This decrease began before the current electricity crisis and has not been caused by the state of the economy (which has grown, albeit slowly). The key factor, he suggested, was the price of electricity. This raised the issue of what will happen when South Africa restores its electricity supply to comfortable and secure levels. He observed that pricing might prevent an increase in the demand for electricity. He predicted that electricity demand would not resume its previous growth rate.

If one assumes a target annual economic growth rate of 5.4% over the next 20 years, the level needed to reduce poverty in the country, this would now only need an increase in electricity supply of 2.8% a year. While the country is unlikely to achieve economic growth of 5.4% a year, if the electricity supply does not increase at 2.8% a year, that 5.4% target will not be achievable. “If demand grows at a very low level, nuclear wouldn’t be the preferred option,” said Bowen. “If there is low growth, then, under those conditions, we wouldn’t build nuclear before 2035.

“We don’t compare nuclear with solar [power], you don’t compare nuclear with wind [power]. They provide a different service,” he explained. “Nuclear really is competing with gas, coal and coal with carbon capture and storage.” Nuclear power does lack flexibility – it is operated at a certain level or it is not built at all. In comparison, for example, a gas power plant can be operated at different output levels. Nevertheless, “[t]here is a role for nuclear”.

As for coal, regarding climate change, South African policy is that there should be a carbon emissions cap, leading to a decline in carbon emissions. Consequently, the country could build new coal power plants until that cap is reached. The preference is to build smaller coal power plants, not major projects like the current Medupi and Kusile projects.

Then there is the question of financing new nuclear power plants (NPPs). South Africa may have difficulty in doing this, University of Cape Town Energy Research Centre director Professor Harald Winkler cautioned the ASSAf symposium.

“Eskom has a R225-billion shortfall for its current build programme,” he pointed out. “Government is providing R350-billion in debt guarantees. Total government debt is R1.4-trillion, with a worsening debt-to-gross domestic product ratio. Servicing the debt costs R115-billion. There is little room for further guarantees.”

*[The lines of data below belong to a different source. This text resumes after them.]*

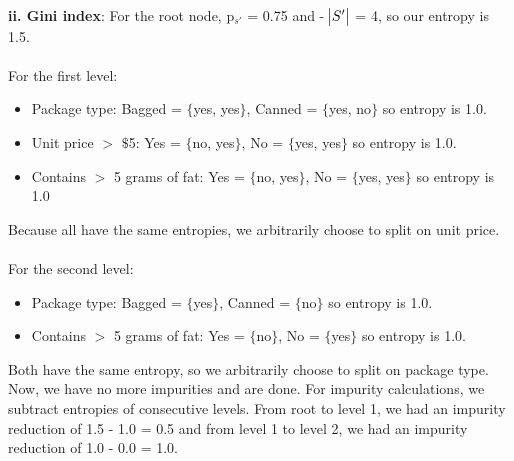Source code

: \documentclass[12 pt]{article}
\begin{document}
	
	\noindent\textbf{ii. Gini index}:  For the root node, p$_{s'}$ = 0.75 and - $\abs{S'}$ = 4, so our entropy is 1.5. \\ \\
	For the first level: 
	\begin{itemize}
		\item Package type: Bagged = $\{$yes, yes$\}$, Canned = $\{$yes, no$\}$ so entropy is 1.0.
		\item Unit price $>$ $\$$5: Yes = $\{$no, yes$\}$, No = $\{$yes, yes$\}$ so entropy is 1.0.
		\item Contains $>$ 5 grams of fat: Yes = $\{$no, yes$\}$, No = $\{$yes, yes$\}$ so entropy is 1.0
	\end{itemize}
	Because all have the same entropies, we arbitrarily choose to split on unit price.  \\ \\
	
	For the second level: 
	\begin{itemize}
		\item Package type: Bagged = $\{$yes$\}$, Canned = $\{$no$\}$ so entropy is 1.0.
		\item Contains $>$ 5 grams of fat: Yes = $\{$no$\}$, No = $\{$yes$\}$ so entropy is 1.0.
	\end{itemize}
	Both have the same entropy, so we arbitrarily choose to split on package type. Now, we have no more impurities and are done. For impurity calculations, we subtract entropies of consecutive levels. From root to level 1, we had an impurity reduction of 1.5 - 1.0 = 0.5 and from level 1 to level 2, we had an impurity reduction of 1.0 - 0.0 = 1.0. 
	
\end{document}
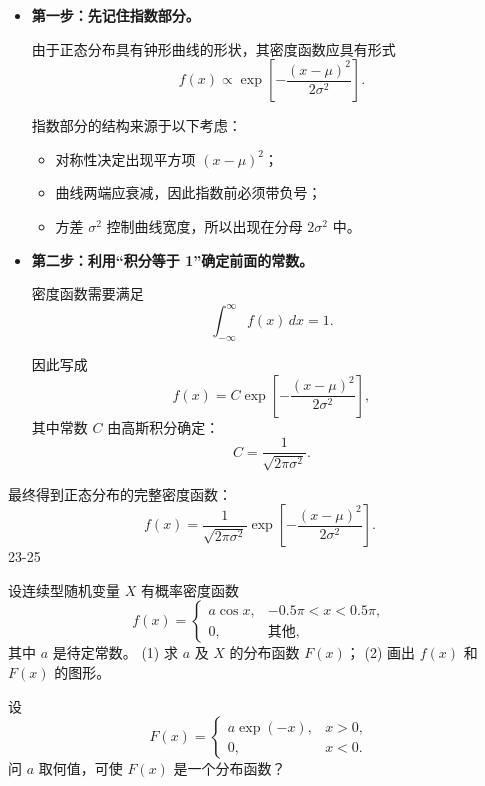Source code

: \begin{itemize}
    \item \textbf{第一步：先记住指数部分。}

    由于正态分布具有钟形曲线的形状，其密度函数应具有形式
    \[
        f(x) \propto 
        \exp\!\left[-\frac{(x-\mu)^2}{2\sigma^2}\right].
    \]

    指数部分的结构来源于以下考虑：
    \begin{itemize}
        \item 对称性决定出现平方项 $(x-\mu)^2$；
        \item 曲线两端应衰减，因此指数前必须带负号；
        \item 方差 $\sigma^2$ 控制曲线宽度，所以出现在分母 $2\sigma^2$ 中。
    \end{itemize}

    \item \textbf{第二步：利用“积分等于 1”确定前面的常数。}

    密度函数需要满足
    \[
        \int_{-\infty}^{\infty} f(x)\,dx = 1.
    \]

    因此写成
    \[
        f(x) = C \exp\!\left[-\frac{(x-\mu)^2}{2\sigma^2}\right],
    \]
    其中常数 $C$ 由高斯积分确定：
    \[
        C = \frac{1}{\sqrt{2\pi\sigma^2}}.
    \]

\end{itemize}

最终得到正态分布的完整密度函数：
\[
    f(x)=\frac{1}{\sqrt{2\pi\sigma^{2}}}
    \exp\!\left[-\frac{(x-\mu)^{2}}{2\sigma^{2}}\right].
\]
23-25
\begin{homework}[2.23]
设连续型随机变量 $X$ 有概率密度函数
\[
f(x) =
\begin{cases}
a \cos x, & -0.5\pi < x < 0.5\pi, \\[6pt]
0, & \text{其他},
\end{cases}
\]
其中 $a$ 是待定常数。  
(1) 求 $a$ 及 $X$ 的分布函数 $F(x)$；  
(2) 画出 $f(x)$ 和 $F(x)$ 的图形。
\end{homework}

\begin{homework}[2.24]
设
\[
F(x) =
\begin{cases}
a \exp(-x), & x > 0, \\
0, & x < 0.
\end{cases}
\]
问 $a$ 取何值，可使 $F(x)$ 是一个分布函数？
\end{homework}

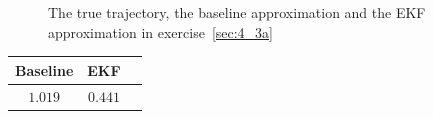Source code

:\documentclass[a4paper,oneside,article]{memoir}
\newcommand{\otoprule}{\midrule[\heavyrulewidth]}
\begin{document}
\begin{figure}[htb]
  \begin{adjustwidth}{-2in}{-2in}
	  \centering
  \end{adjustwidth}
  	  \caption{The true trajectory, the baseline approximation and the EKF approximation in exercise~\ref{sec:4_3a}}
	  \label{fig:ex_4_3}
\end{figure}



\begin{table}[h]
	\centering
	\begin{tabular}{c c c}
		\otoprule
		Baseline & EKF\\
		\midrule
		$1.019$ & $0.441$\\
		\bottomrule
	\end{tabular}
	\label{table:rmse4.3}
\end{table}

\clearpage






%
%
\end{document}
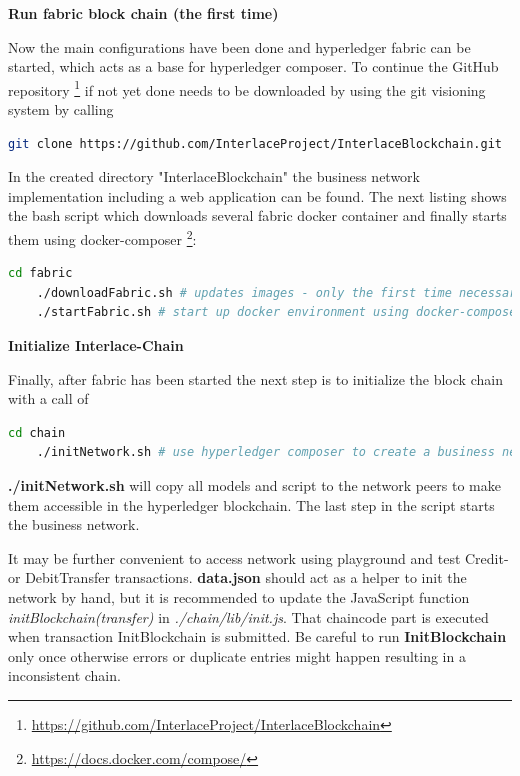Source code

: \textbf{Run fabric block chain (the first time)}

Now the main configurations have been done and hyperledger fabric can be started, which acts as a base for hyperledger composer. To continue the GitHub repository \footnote{\url{https://github.com/InterlaceProject/InterlaceBlockchain}} if not yet done needs to be downloaded by using the git visioning system by calling

\begin{lstlisting}[language=bash]
	git clone https://github.com/InterlaceProject/InterlaceBlockchain.git
\end{lstlisting}

In the created directory "InterlaceBlockchain" the business network implementation including a web application can be found. The next listing shows the bash script which downloads several fabric docker container and finally starts them using docker-composer \footnote{\url{https://docs.docker.com/compose/}}:

\begin{lstlisting}[language=bash]
	cd fabric
	./downloadFabric.sh # updates images - only the first time necessary
	./startFabric.sh # start up docker environment using docker-compose
\end{lstlisting}

\textbf{Initialize Interlace-Chain}

Finally, after fabric has been started the next step is to initialize the block chain with a call of

\begin{lstlisting}[language=bash]
	cd chain
	./initNetwork.sh # use hyperledger composer to create a business network and deploy it
\end{lstlisting}

\textbf{./initNetwork.sh} will copy all models and script to the network peers to make them accessible in the hyperledger blockchain. The last step in the script starts the business network.

It may be further convenient to access network using playground and test Credit- or DebitTransfer transactions. \textbf{data.json} should act as a helper to init the network by hand, but it is recommended to update the JavaScript function \textit{initBlockchain(transfer)} in \textit{./chain/lib/init.js}. That chaincode part is executed when transaction InitBlockchain is submitted. Be careful to run \textbf{InitBlockchain} only once otherwise errors or duplicate entries might happen resulting in a inconsistent chain.

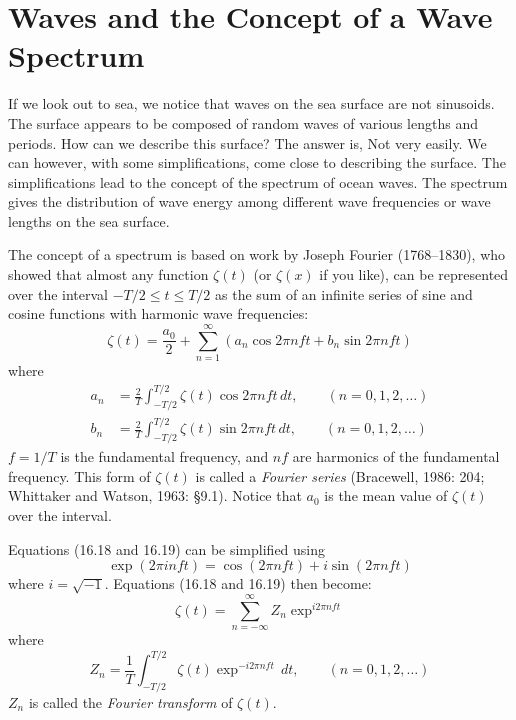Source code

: \section{Waves and the Concept of a Wave Spectrum}
If we look out to sea, we notice that waves on the sea surface are
not sinusoids. The surface appears to be composed of  random waves of various lengths
and periods. How can we describe this surface? The answer is, Not very easily. We can
however, with some simplifications, come close to describing the surface. The simplifications
lead to the concept of the spectrum of ocean waves. The spectrum gives the distribution of
wave energy among different wave frequencies or wave lengths on the sea surface.

The concept of a spectrum is based on work by Joseph Fourier (1768--1830), who
showed that almost any function $\zeta (t)$ (or $\zeta (x)$ if you like), can be
represented over the interval $-T/2 \le t \le T/2$ as the sum of an infinite
series of sine and cosine functions with harmonic wave frequencies:
\begin{equation}
\zeta (t) = \frac{a_0}{2} + \sum_{n=1}^{\infty} (a_n \cos 2\pi nft + b_n \sin
2\pi nft)
\end{equation}
where
\begin{subequations}
\begin{align}
a_n &= \frac{2}{T} \int_{-T/2}^{T/2} \zeta (t) \cos 2\pi nft \, dt, \qquad
(n=0,1,2,\ldots) \\
b_n &= \frac{2}{T} \int_{-T/2}^{T/2} \zeta (t) \sin 2\pi nft \, dt, \qquad
(n=0,1,2,\ldots)
\end{align}
\end{subequations}
$f = 1/ T$ is the fundamental frequency, and $nf$ are harmonics of the fundamental frequency. This form of $\zeta (t)$ is called a \textit{Fourier series} (Bracewell, 1986: 204; Whittaker and Watson, 1963: \S 9.1). Notice that $a_0$ is the mean value of $\zeta (t)$ over the interval.

Equations (16.18 and 16.19) can be simplified using
\begin{equation}
\exp (2\pi inft) = \cos (2\pi nft) + i \sin (2\pi nft)
\end{equation}
where $i = \sqrt{-1}$. Equations (16.18 and 16.19) then become:
\begin{equation}
\zeta (t) = \sum_{n=-\infty}^{\infty} Z_n \exp ^{i2\pi nft}
\end{equation}
where
\begin{equation}
Z_n = \frac{1}{T} \int_{-T/2}^{T/2} \zeta (t) \exp ^{-i2\pi nft} \, dt, \qquad
(n=0,1,2,\ldots)
\end{equation}
$Z_n$ is called the \textit{Fourier
transform}  of $\zeta (t)$.

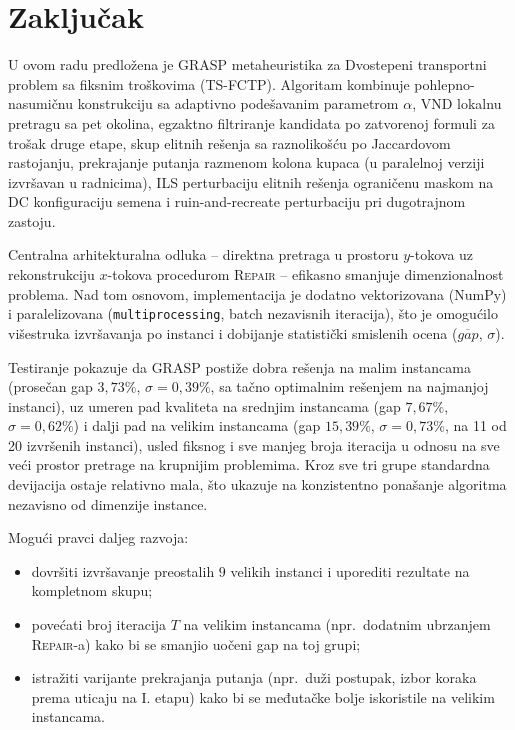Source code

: \documentclass[12pt,a4paper]{article}
\begin{document}
\section{Zaključak}

U ovom radu predložena je GRASP metaheuristika za Dvostepeni transportni
problem sa fiksnim troškovima (TS-FCTP). Algoritam kombinuje pohlepno-nasumičnu
konstrukciju sa adaptivno podešavanim parametrom $\alpha$, VND lokalnu pretragu
sa pet okolina, egzaktno filtriranje kandidata po zatvorenoj formuli za trošak
druge etape, skup elitnih rešenja sa raznolikošću po Jaccardovom rastojanju,
prekrajanje putanja razmenom kolona kupaca (u paralelnoj verziji izvršavan u
radnicima), ILS perturbaciju elitnih rešenja ograničenu maskom na DC
konfiguraciju semena i ruin-and-recreate perturbaciju pri dugotrajnom zastoju.

Centralna arhitekturalna odluka -- direktna pretraga u prostoru $y$-tokova uz
rekonstrukciju $x$-tokova procedurom \textsc{Repair} -- efikasno smanjuje
dimenzionalnost problema. Nad tom osnovom, implementacija je dodatno
vektorizovana (NumPy) i paralelizovana (\texttt{multiprocessing}, batch
nezavisnih iteracija), što je omogućilo višestruka izvršavanja po instanci i
dobijanje statistički smislenih ocena ($\overline{gap}$, $\sigma$).

Testiranje pokazuje da GRASP postiže dobra rešenja na malim instancama
(prosečan gap $3{,}73\%$, $\sigma = 0{,}39\%$, sa tačno optimalnim rešenjem na
najmanjoj instanci), uz umeren pad kvaliteta na srednjim instancama (gap
$7{,}67\%$, $\sigma = 0{,}62\%$) i dalji pad na velikim instancama (gap
$15{,}39\%$, $\sigma = 0{,}73\%$, na 11 od 20 izvršenih instanci), usled
fiksnog i sve manjeg broja iteracija u odnosu na sve veći prostor pretrage na
krupnijim problemima. Kroz sve tri grupe standardna devijacija ostaje relativno
mala, što ukazuje na konzistentno ponašanje algoritma nezavisno od dimenzije
instance.

Mogući pravci daljeg razvoja:
\begin{itemize}
  \item dovršiti izvršavanje preostalih $9$ velikih instanci i uporediti
    rezultate na kompletnom skupu;
  \item povećati broj iteracija $T$ na velikim instancama (npr.\ dodatnim
    ubrzanjem \textsc{Repair}-a) kako bi se smanjio uočeni gap na toj grupi;
  \item istražiti varijante prekrajanja putanja (npr.\ duži postupak, izbor koraka
    prema uticaju na I. etapu) kako bi se međutačke bolje iskoristile na
    velikim instancama.
\end{itemize}
\end{document}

The nuclear companies that would supply the new NPPs could offer financing for the proposed new build programme. Russia has done so. But the issue then becomes the provisions of the con-tracts. What would South Africa be locked into?

This, in turn, raised the question of the trans-parency of a new NPP programme. Would the tender process be transparent? Would the process be run internally by Eskom, as was the case during the abortive Nuclear 1 project during 2008? Would the decisions be based on good technical analyses or on international political considerations (regarding relations with China, France, Japan, Russia, South Korea and the US)? “The process should be transparent,” he affirmed.

The Energy Research Centre has estimated South Africa’s energy demand at 341 terawatt hours (TWh) in 2030, compared with the 454 TWh forecast by the original Integrated Resources Plan 2010. Lower demand would mean no need for any new NPPs before 2040, at a probable price of $7 000/kW. Higher demand would allow new NPPs from 2029, at $5 000/kW. In both cases, the decision would have to be made ten years before.

He noted that, over the past decade, the cost of nuclear energy had increased. During the period 2003 to July 2013, the 34 reactors that had been started had taken an average of 9.4 years to complete. While coal had a lower capital expenditure than nuclear, it had higher operating costs. Renewables, like nuclear, required higher capital expenditure, but their operating expenditure was very low, as they essentially had no fuel cost

“Both over- and underbuild of power plants are expensive to the South African economy and society,” affirmed Winkler. “It’s risky to bet in demand projections. What we need is flexible planning.”